▶ _EXERCISE INPUTS_:
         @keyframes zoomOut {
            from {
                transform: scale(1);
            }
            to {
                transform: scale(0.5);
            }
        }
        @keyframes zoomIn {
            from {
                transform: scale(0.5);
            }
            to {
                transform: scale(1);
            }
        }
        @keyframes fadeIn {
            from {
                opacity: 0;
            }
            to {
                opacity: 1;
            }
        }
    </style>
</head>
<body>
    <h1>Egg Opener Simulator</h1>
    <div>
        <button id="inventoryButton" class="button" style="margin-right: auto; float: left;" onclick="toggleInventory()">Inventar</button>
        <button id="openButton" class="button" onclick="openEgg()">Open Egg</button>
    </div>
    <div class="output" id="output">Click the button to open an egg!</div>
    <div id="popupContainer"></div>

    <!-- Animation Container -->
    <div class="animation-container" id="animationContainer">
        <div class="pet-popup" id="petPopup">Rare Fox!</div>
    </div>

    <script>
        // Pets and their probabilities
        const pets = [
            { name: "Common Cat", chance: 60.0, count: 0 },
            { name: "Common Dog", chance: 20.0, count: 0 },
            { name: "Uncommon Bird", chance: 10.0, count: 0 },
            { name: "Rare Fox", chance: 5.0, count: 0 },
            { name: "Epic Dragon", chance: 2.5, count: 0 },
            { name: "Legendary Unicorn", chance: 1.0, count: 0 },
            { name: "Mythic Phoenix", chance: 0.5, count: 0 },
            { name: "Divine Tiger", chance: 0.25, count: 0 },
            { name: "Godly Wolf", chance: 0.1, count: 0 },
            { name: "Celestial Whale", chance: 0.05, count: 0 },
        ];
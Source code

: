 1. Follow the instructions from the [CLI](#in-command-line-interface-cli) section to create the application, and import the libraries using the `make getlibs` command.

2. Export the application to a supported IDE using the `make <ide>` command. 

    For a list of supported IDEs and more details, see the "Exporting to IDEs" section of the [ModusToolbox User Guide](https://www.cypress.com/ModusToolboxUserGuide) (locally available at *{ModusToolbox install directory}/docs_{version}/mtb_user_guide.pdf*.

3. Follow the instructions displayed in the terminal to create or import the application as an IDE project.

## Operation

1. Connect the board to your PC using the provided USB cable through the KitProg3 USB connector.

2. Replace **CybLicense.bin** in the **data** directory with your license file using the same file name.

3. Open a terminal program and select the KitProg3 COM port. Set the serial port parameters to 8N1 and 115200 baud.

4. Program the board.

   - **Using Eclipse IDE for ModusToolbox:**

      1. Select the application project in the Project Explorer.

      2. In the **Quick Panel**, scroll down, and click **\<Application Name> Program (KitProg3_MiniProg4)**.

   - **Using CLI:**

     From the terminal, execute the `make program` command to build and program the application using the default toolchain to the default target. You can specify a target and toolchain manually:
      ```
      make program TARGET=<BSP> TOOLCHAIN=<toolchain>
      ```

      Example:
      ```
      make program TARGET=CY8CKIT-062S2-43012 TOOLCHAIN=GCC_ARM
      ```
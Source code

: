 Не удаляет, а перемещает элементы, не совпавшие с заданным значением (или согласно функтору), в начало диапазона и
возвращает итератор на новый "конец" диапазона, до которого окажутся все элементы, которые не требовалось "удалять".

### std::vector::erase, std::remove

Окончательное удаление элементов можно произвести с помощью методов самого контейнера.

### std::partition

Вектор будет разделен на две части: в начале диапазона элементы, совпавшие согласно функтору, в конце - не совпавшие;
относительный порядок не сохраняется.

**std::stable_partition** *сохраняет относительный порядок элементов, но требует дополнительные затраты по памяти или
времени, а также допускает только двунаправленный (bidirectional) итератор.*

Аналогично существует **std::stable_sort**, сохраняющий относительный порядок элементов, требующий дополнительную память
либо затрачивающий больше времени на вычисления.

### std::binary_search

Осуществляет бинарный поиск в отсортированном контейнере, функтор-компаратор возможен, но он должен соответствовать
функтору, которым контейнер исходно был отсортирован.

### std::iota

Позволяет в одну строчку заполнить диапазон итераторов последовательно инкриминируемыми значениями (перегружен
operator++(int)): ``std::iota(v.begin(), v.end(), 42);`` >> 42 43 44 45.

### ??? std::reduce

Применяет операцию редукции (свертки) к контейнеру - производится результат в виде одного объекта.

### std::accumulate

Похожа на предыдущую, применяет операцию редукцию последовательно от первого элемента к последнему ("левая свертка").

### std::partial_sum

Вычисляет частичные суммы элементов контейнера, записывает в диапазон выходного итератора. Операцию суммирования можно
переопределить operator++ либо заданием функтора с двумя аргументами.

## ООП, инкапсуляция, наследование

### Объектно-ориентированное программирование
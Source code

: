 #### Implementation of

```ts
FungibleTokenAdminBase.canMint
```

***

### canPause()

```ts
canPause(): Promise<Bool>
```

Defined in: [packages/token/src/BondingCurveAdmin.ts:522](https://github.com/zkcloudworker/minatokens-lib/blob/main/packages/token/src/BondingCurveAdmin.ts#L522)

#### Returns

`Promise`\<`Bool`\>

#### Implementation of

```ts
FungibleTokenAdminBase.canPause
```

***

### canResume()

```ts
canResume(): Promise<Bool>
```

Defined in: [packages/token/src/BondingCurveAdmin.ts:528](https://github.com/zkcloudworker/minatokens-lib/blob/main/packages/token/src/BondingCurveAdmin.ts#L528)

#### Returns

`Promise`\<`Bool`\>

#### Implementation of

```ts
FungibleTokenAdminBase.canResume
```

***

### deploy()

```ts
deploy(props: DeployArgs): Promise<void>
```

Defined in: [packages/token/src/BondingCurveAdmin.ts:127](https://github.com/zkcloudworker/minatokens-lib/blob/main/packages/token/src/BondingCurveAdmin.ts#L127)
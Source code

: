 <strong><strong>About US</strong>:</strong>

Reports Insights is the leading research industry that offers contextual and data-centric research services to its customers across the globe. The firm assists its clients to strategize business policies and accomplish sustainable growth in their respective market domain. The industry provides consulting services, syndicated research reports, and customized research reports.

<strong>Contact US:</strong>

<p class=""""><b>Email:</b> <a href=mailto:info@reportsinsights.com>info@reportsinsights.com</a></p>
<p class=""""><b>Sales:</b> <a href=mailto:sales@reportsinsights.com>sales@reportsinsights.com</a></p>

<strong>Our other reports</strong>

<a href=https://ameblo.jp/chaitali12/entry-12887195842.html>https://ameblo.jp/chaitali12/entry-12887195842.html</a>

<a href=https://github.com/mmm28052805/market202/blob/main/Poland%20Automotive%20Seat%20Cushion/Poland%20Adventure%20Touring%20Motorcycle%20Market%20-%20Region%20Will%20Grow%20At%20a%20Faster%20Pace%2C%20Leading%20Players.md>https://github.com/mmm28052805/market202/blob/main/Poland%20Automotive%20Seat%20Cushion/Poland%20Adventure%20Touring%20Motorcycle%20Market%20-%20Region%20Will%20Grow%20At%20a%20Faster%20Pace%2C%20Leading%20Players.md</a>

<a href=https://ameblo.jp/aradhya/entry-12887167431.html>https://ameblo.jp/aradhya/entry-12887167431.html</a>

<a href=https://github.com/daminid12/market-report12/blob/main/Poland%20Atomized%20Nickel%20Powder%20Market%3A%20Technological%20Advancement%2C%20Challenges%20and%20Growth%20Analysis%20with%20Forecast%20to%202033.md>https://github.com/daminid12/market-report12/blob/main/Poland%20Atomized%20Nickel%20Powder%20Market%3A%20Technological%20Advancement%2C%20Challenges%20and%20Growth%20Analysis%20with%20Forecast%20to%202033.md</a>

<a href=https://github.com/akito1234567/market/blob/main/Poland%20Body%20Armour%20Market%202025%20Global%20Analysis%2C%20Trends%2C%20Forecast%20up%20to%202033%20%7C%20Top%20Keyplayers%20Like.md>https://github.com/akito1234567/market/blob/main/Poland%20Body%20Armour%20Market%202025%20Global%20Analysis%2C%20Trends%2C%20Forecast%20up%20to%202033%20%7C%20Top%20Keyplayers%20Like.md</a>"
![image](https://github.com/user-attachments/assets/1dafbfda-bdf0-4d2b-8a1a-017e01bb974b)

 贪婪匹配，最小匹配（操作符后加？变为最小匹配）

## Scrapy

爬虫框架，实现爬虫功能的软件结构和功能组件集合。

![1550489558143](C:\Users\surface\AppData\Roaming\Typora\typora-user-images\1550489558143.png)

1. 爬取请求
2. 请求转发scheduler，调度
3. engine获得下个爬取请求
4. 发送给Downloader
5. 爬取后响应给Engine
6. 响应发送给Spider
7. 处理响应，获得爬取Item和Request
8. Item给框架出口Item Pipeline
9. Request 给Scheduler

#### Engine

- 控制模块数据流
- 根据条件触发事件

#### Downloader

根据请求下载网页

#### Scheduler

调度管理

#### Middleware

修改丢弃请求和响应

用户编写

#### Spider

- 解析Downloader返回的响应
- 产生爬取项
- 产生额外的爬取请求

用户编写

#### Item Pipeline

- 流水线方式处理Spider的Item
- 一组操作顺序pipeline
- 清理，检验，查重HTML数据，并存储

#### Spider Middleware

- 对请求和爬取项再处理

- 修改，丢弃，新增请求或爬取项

▶ _ASSIGNMENT_: What belongs in the answer is each line of the data that has the word "entry".

▶ _YOUR SOLUTION_:
<a href=https://ameblo.jp/chaitali12/entry-12887195842.html>https://ameblo.jp/chaitali12/entry-12887195842.html</a>
<a href=https://ameblo.jp/aradhya/entry-12887167431.html>https://ameblo.jp/aradhya/entry-12887167431.html</a>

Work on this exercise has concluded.